Description
This model is a Named Entity Recognition (NER) model focused on financial numeric items. It identifies 7 numeric financial entities from diverse 10-Q and 10-K reports. These entities are annotated using eXtensible Business Reporting Language (XBRL) tags.

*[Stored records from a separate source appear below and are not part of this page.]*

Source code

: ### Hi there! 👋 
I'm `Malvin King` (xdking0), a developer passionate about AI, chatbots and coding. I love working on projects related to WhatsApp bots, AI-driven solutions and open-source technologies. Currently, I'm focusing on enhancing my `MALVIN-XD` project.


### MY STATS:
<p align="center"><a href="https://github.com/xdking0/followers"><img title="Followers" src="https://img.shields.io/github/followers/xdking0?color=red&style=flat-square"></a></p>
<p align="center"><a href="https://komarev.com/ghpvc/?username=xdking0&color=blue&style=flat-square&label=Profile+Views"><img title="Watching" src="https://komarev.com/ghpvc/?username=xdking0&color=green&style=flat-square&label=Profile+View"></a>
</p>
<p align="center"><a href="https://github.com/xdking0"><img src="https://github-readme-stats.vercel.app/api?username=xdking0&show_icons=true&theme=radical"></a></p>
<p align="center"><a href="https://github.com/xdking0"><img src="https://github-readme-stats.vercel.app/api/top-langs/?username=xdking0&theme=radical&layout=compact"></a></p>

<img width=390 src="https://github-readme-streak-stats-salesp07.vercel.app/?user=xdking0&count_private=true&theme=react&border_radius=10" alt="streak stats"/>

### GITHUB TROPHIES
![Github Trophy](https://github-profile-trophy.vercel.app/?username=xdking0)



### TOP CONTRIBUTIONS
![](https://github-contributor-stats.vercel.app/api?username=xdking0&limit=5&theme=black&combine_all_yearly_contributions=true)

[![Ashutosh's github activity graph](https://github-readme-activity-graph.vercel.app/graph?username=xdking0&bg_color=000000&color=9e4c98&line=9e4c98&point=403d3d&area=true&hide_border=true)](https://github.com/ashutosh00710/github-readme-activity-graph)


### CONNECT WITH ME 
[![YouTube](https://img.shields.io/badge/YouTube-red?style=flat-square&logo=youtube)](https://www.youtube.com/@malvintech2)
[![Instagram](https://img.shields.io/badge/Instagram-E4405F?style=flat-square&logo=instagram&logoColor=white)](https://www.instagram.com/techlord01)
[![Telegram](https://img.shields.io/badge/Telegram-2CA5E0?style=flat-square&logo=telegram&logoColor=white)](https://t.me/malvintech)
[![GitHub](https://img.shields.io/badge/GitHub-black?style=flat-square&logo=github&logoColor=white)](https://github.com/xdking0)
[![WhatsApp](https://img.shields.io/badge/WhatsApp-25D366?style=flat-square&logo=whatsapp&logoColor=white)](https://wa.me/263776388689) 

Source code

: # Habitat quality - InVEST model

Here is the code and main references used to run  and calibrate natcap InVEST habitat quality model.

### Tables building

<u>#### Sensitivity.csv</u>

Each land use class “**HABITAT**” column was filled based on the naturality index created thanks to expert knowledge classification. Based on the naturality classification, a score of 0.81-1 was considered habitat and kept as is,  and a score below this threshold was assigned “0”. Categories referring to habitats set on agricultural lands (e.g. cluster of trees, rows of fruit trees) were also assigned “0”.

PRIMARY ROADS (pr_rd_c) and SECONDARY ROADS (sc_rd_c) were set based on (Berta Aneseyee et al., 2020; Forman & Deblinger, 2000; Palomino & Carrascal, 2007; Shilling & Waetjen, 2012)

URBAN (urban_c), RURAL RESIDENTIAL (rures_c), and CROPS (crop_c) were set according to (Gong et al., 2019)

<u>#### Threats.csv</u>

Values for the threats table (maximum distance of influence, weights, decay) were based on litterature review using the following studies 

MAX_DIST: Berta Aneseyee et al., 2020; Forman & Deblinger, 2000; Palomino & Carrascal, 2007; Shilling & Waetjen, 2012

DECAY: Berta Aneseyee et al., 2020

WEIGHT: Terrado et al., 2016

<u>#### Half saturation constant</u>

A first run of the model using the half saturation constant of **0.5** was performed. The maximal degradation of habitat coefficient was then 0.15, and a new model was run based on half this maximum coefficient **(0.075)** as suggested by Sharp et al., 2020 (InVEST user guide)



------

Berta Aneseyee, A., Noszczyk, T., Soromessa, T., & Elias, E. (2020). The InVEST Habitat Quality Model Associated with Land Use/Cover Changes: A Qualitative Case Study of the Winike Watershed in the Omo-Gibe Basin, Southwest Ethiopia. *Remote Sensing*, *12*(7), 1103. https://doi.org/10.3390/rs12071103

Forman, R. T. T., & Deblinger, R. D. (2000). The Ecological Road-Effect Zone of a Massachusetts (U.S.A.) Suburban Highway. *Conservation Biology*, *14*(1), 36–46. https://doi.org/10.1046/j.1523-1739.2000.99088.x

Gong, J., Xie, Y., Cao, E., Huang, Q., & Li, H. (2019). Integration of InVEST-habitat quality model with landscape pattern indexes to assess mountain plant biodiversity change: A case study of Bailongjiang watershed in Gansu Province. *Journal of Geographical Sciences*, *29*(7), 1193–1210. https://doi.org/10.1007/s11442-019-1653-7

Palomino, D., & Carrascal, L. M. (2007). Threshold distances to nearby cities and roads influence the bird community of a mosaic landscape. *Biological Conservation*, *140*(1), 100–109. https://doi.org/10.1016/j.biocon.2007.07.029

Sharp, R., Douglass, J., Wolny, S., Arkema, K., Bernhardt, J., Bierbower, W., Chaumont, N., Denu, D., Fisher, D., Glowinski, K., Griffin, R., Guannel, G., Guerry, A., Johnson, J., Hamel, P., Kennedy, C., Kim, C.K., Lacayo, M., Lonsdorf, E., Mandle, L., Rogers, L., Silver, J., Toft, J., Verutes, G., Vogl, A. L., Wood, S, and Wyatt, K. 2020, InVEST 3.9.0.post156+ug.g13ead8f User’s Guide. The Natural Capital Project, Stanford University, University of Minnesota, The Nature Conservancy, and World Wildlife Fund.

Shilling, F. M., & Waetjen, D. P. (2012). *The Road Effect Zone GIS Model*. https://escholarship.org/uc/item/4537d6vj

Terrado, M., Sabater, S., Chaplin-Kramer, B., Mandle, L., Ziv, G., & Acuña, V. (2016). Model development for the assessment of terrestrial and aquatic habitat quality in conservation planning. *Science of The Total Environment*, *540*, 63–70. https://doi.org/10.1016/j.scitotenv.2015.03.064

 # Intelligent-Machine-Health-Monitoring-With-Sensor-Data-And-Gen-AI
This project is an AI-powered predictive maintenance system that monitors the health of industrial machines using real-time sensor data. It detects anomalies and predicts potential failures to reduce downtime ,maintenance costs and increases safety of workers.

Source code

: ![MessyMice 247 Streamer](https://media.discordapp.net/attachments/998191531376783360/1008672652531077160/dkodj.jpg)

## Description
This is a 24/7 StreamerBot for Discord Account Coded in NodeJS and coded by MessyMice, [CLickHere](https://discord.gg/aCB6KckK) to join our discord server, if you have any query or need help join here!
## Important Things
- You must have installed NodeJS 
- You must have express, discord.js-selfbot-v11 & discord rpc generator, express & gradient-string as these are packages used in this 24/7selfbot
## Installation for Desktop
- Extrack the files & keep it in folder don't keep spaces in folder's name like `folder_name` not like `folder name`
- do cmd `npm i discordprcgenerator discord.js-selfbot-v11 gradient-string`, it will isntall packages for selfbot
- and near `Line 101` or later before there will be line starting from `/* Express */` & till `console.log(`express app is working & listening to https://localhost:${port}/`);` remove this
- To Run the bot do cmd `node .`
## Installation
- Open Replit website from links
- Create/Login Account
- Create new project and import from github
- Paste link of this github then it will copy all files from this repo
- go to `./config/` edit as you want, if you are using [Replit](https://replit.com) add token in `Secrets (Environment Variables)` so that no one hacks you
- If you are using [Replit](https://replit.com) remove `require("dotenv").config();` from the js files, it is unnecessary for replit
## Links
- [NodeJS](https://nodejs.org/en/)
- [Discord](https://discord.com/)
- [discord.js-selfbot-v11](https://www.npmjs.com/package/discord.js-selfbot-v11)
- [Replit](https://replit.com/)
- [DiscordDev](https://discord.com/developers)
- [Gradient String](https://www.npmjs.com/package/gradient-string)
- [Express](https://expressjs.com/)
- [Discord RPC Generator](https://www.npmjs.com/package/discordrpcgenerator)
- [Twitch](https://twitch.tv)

The annotation process primarily targets numerical tokens, and the context plays a crucial role in accurately assigning the appropriate entity type from the 139 most common financial entities available in the dataset.
Predicted Entities
NumberOfReportableSegments
, RevenueFromContractWithCustomerExcludingAssessedTax
, ContractWithCustomerLiabilityRevenueRecognized
, CumulativeEffectOfNewAccountingPrincipleInPeriodOfAdoption
, NumberOfOperatingSegments
, RevenueFromRelatedParties
, RevenueFromContractWithCustomerIncludingAssessedTax
How to use
documentAssembler = nlp.DocumentAssembler() \
.setInputCol("text") \
.setOutputCol("document")
sentence = nlp.SentenceDetector() \
.setInputCols(["document"]) \
.setOutputCol("sentence")
tokenizer = nlp.Tokenizer()\
.setInputCols(["sentence"])\
.setOutputCol("token")\
.setContextChars(['.', ',', ';', ':', '!', '?', '*', '-', '(', ')', '”', '’', '$','€'])
embeddings = nlp.BertEmbeddings.pretrained("bert_embeddings_sec_bert_base","en") \
.setInputCols(["document", "token"]) \
.setOutputCol("embeddings")\
.setMaxSentenceLength(512)
nerTagger = finance.NerModel.pretrained('finner_10q_xbrl_lg_revenue', 'en', 'finance/models')\
.setInputCols(["sentence", "token", "embeddings"])\
.setOutputCol("ner")
pipeline = nlp.Pipeline(stages=[documentAssembler,
sentence,
tokenizer,
embeddings,
nerTagger
])
text = "In addition , during the first quarter of 2016 , the Company made the decision to divide the Southeast Florida operating division into two operating segments to maximize operational efficiencies given the continued growth of the division ."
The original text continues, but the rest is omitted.